- Task to complete
Please show each line of the listing where "listening" is present.

- Excerpted data
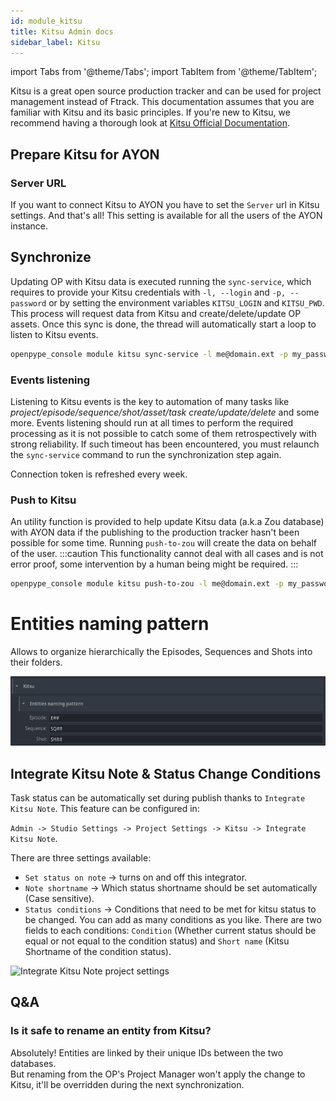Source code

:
 ```yaml
---
id: module_kitsu
title: Kitsu Admin docs
sidebar_label: Kitsu
---
```


import Tabs from '@theme/Tabs';
import TabItem from '@theme/TabItem';

Kitsu is a great open source production tracker and can be used for project management instead of Ftrack. This documentation assumes that you are familiar with Kitsu and its basic principles. If you're new to Kitsu, we recommend having a thorough look at [Kitsu Official Documentation](https://kitsu.cg-wire.com/).

## Prepare Kitsu for AYON

### Server URL
If you want to connect Kitsu to AYON you have to set the `Server` url in Kitsu settings. And that's all!
This setting is available for all the users of the AYON instance.

## Synchronize
Updating OP with Kitsu data is executed running the `sync-service`, which requires to provide your Kitsu credentials with `-l, --login` and `-p, --password` or by setting the environment variables `KITSU_LOGIN` and `KITSU_PWD`. This process will request data from Kitsu and create/delete/update OP assets.
Once this sync is done, the thread will automatically start a loop to listen to Kitsu events.

```bash
openpype_console module kitsu sync-service -l me@domain.ext -p my_password
```

### Events listening
Listening to Kitsu events is the key to automation of many tasks like _project/episode/sequence/shot/asset/task create/update/delete_ and some more. Events listening should run at all times to perform the required processing as it is not possible to catch some of them retrospectively with strong reliability. If such timeout has been encountered, you must relaunch the `sync-service` command to run the synchronization step again.

Connection token is refreshed every week.

### Push to Kitsu
An utility function is provided to help update Kitsu data (a.k.a Zou database) with AYON data if the publishing to the production tracker hasn't been possible for some time. Running `push-to-zou` will create the data on behalf of the user.
:::caution
This functionality cannot deal with all cases and is not error proof, some intervention by a human being might be required.
:::

```bash
openpype_console module kitsu push-to-zou -l me@domain.ext -p my_password
```

# Entities naming pattern
Allows to organize hierarchically the Episodes, Sequences and Shots into their folders.

![Kitsu Naming Pattern](assets/settings_project_kitsu_NamingPattern.png)

## Integrate Kitsu Note & Status Change Conditions
Task status can be automatically set during publish thanks to `Integrate Kitsu Note`. This feature can be configured in:

`Admin -> Studio Settings -> Project Settings -> Kitsu -> Integrate Kitsu Note`.

There are three settings available:
- `Set status on note` -> turns on and off this integrator.
- `Note shortname` -> Which status shortname should be set automatically (Case sensitive).
- `Status conditions` -> Conditions that need to be met for kitsu status to be changed. You can add as many conditions as you like. There are two fields to each conditions: `Condition` (Whether current status should be equal or not equal to the condition status) and `Short name` (Kitsu Shortname of the condition status).

![Integrate Kitsu Note project settings](assets/integrate_kitsu_note_settings.png)

## Q&A
### Is it safe to rename an entity from Kitsu?
Absolutely! Entities are linked by their unique IDs between the two databases.  
But renaming from the OP's Project Manager won't apply the change to Kitsu, it'll be overridden during the next synchronization.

- Solved problem
### Events listening
Listening to Kitsu events is the key to automation of many tasks like _project/episode/sequence/shot/asset/task create/update/delete_ and some more. Events listening should run at all times to perform the required processing as it is not possible to catch some of them retrospectively with strong reliability. If such timeout has been encountered, you must relaunch the `sync-service` command to run the synchronization step again.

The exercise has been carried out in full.